In connection with and upon closing of the transaction, the omnibus agreement between Exterran Partners and Exterran Holdings will be amended to reflect adjustments in the cap on selling, general and administrative costs allocable from Exterran Holdings to Exterran Partners based on such costs incurred by Exterran Holdings on behalf of Exterran Partners from $6.0 million per quarter to $7.6 million per quarter while the cap on operating costs will remain at $21.75 per horsepower per quarter. These caps will be extended for one year and will now terminate on December 31, 2010, unless otherwise extended.
The board of directors of the general partner of Exterran Partners approved the transaction based on a recommendation from its conflicts committee. The conflicts committee, which is comprised entirely of independent directors, retained independent legal and financial advisors to assist it in evaluating and negotiating the transaction.
About Exterran Holdings and Exterran Partners
Exterran Holdings, Inc. is a global market leader in full service natural gas compression and a premier provider of operations, maintenance, service and equipment for oil and gas production, processing and transportation applications. Exterran Holdings serves customers across the energy spectrum—from producers to transporters to processors to storage owners. Headquartered in Houston, Texas, Exterran and its over 10,000 employees have operations in over 30 countries.
Exterran Partners, L.P. provides natural gas contract operations services to customers throughout the United States.
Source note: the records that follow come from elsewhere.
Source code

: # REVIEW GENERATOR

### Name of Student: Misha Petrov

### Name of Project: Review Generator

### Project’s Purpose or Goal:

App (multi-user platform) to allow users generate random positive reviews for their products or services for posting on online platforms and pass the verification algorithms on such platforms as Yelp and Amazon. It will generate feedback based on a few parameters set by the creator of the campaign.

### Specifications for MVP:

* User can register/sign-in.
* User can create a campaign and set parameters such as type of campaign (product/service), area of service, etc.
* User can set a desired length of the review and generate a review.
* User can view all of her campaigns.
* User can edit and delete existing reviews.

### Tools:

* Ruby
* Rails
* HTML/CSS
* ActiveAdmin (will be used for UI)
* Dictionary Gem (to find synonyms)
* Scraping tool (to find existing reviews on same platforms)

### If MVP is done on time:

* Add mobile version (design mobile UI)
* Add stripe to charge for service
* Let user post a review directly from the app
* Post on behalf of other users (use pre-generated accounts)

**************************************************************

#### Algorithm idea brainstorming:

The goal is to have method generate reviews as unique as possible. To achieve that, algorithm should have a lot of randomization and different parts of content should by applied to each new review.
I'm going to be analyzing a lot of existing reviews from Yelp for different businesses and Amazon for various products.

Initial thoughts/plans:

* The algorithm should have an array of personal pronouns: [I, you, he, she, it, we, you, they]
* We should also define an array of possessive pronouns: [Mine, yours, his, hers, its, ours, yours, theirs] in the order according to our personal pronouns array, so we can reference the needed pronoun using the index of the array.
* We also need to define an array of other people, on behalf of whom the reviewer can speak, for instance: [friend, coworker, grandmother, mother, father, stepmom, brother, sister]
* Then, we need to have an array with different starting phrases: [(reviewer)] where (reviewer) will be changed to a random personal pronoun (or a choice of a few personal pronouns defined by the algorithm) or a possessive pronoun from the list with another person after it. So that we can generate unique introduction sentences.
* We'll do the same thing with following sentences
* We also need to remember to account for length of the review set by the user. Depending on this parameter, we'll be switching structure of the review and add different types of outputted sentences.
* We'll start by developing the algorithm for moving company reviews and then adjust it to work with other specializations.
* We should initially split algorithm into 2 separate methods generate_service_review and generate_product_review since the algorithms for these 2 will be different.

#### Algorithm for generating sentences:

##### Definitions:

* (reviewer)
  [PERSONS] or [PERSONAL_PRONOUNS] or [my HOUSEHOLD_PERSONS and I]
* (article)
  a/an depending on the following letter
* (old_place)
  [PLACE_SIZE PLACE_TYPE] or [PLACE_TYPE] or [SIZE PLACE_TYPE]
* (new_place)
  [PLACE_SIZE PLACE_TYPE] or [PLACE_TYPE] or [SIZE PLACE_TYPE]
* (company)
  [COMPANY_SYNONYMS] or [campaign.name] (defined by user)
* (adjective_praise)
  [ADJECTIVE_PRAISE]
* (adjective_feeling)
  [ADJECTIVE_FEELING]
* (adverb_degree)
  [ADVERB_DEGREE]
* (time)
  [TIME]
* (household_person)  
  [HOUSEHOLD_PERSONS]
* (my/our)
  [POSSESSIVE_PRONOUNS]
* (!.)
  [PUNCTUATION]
Exterran Holdings indirectly owns a majority interest in Exterran Partners.
For more information, visitwww.exterran.com.
Forward-Looking Statements
All statements in this release (and oral statements made regarding the subjects of this release) other than historical facts are forward-looking statements within the meaning of the Private Securities Litigation Reform Act of 1995. These forward-looking statements rely on a number of assumptions concerning future events and are subject to a number of uncertainties and factors, many of which are outside the control of Exterran Holdings and Exterran Partners (the “Companies”), which could cause actual results to differ materially from such statements. Forward-looking information includes, but is not limited to statements regarding the ability of the Companies to complete their proposed transaction and the expected timing of the closing of the transaction; Exterran Partners’ expected means of financing the transaction, including the availability and terms of the expected financing; the expected benefits of the transaction to Exterran Holdings and Exterran Partners; and Exterran Holdings’ intention to continue to offer the balance of its U.S. contract operations assets to Exterran Partners.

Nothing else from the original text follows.